About this task >> Within the records that follow, find every line containing the string "Explain". Copy those lines.

Stored data >>
◇ ◇ ◇ ◇

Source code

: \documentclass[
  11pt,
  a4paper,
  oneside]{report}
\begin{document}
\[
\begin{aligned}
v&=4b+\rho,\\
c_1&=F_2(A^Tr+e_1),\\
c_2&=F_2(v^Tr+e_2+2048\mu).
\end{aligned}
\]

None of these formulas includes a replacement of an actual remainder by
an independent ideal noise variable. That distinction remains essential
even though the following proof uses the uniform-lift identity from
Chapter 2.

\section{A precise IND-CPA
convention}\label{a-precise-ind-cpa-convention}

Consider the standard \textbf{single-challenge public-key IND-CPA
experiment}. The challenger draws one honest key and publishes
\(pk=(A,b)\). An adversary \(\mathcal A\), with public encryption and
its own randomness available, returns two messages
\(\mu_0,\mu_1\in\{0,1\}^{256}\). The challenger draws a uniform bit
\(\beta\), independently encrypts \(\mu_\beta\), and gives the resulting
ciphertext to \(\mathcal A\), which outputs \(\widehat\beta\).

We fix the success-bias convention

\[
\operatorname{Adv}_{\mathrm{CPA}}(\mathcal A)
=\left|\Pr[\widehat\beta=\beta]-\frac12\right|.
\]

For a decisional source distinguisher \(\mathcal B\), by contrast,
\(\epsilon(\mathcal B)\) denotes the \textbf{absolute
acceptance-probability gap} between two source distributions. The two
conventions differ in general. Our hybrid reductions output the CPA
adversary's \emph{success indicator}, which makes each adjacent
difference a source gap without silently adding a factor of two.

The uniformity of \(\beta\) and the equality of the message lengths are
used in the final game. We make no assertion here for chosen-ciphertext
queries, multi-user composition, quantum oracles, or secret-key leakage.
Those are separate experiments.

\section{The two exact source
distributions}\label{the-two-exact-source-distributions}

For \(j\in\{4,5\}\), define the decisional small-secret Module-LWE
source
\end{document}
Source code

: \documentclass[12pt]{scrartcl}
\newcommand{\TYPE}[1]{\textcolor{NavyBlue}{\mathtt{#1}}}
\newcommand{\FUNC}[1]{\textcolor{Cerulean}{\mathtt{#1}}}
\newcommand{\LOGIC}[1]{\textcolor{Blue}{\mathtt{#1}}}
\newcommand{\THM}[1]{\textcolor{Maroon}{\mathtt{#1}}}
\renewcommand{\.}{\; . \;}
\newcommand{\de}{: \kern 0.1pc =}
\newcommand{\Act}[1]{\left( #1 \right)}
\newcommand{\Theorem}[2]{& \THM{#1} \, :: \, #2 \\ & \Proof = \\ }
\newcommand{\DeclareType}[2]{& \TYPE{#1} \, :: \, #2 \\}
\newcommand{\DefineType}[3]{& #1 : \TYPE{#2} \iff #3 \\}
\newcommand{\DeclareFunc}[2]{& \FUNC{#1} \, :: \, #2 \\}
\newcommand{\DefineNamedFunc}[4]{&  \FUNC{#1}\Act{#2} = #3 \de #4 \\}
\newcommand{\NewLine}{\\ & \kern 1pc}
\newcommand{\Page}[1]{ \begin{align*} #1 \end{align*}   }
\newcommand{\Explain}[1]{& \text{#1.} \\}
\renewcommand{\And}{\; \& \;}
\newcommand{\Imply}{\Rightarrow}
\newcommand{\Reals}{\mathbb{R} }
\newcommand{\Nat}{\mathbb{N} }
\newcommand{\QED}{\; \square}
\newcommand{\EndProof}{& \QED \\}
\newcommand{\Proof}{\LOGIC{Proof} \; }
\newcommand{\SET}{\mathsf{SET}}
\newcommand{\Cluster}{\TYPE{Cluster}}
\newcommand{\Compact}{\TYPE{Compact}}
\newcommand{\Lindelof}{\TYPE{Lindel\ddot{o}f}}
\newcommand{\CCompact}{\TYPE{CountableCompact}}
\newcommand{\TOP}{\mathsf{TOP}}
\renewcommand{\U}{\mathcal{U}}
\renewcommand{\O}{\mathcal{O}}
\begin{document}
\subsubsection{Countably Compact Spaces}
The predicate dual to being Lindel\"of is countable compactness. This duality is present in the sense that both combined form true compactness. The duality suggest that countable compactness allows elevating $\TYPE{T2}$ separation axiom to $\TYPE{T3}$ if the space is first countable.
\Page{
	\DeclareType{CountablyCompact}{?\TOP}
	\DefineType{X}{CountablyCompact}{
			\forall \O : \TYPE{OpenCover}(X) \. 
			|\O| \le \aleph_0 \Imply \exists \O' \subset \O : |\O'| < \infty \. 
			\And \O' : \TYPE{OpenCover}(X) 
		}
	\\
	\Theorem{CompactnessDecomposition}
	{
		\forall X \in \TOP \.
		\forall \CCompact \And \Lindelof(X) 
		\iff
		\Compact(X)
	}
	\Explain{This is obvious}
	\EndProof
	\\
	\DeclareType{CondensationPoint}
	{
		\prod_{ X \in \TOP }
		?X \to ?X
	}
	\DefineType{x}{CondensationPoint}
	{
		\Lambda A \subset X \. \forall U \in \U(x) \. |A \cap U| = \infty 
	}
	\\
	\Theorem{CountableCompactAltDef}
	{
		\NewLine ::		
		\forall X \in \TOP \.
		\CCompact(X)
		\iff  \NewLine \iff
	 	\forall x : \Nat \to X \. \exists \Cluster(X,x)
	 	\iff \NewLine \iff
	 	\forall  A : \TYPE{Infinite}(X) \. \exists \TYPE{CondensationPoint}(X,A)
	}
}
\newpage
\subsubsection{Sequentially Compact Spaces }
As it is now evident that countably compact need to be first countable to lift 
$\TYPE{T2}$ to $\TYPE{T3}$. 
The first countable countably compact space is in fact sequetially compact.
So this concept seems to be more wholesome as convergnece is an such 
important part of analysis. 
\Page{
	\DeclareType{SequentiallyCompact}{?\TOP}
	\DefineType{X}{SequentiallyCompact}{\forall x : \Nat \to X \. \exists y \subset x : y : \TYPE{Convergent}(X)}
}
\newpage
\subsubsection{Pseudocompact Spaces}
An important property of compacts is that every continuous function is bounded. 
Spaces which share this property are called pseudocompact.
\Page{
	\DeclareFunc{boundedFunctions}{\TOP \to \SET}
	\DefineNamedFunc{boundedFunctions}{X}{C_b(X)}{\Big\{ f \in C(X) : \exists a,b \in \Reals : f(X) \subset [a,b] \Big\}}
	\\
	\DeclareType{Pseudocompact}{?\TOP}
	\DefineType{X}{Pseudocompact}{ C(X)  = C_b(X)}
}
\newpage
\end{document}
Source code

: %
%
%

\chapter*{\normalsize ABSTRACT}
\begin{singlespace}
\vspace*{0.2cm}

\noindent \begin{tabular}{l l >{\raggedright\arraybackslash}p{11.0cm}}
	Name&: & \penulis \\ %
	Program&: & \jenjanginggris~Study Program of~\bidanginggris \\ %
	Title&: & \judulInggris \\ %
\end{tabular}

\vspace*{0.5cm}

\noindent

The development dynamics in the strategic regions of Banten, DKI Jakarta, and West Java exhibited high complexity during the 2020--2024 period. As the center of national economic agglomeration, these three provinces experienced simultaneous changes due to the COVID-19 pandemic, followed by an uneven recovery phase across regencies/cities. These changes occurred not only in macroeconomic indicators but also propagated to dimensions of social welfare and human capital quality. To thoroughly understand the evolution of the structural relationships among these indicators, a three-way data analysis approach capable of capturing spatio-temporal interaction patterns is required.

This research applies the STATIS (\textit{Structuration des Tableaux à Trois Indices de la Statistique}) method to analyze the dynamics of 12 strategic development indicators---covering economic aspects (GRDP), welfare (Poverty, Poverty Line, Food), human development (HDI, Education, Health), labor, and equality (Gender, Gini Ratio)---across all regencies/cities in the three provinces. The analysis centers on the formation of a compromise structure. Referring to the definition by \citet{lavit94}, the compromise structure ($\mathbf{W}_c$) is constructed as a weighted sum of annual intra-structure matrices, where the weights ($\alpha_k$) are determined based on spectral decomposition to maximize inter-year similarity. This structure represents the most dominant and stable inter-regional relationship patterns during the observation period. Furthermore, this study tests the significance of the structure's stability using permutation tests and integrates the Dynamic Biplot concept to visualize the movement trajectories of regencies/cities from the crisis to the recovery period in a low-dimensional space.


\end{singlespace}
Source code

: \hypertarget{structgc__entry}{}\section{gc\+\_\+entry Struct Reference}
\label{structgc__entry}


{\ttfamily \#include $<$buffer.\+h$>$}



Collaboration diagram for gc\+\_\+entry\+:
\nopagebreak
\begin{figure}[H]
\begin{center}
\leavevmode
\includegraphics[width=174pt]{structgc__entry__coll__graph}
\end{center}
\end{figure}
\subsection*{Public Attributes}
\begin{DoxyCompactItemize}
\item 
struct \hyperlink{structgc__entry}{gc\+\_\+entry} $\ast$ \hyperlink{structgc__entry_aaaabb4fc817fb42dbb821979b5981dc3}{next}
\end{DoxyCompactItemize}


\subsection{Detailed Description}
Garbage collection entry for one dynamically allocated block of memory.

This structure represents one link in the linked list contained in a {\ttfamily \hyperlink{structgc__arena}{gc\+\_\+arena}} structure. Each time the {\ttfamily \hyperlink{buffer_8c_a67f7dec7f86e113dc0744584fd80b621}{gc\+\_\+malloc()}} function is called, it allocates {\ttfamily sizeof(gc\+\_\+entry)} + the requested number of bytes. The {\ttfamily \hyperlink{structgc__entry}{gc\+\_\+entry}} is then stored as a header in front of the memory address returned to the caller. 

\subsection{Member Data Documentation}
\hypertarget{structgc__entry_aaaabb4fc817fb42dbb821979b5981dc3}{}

◇ ◇ ◇ ◇

Exercise answer >>
\newcommand{\Explain}[1]{& \text{#1.} \\}
	\Explain{This is obvious}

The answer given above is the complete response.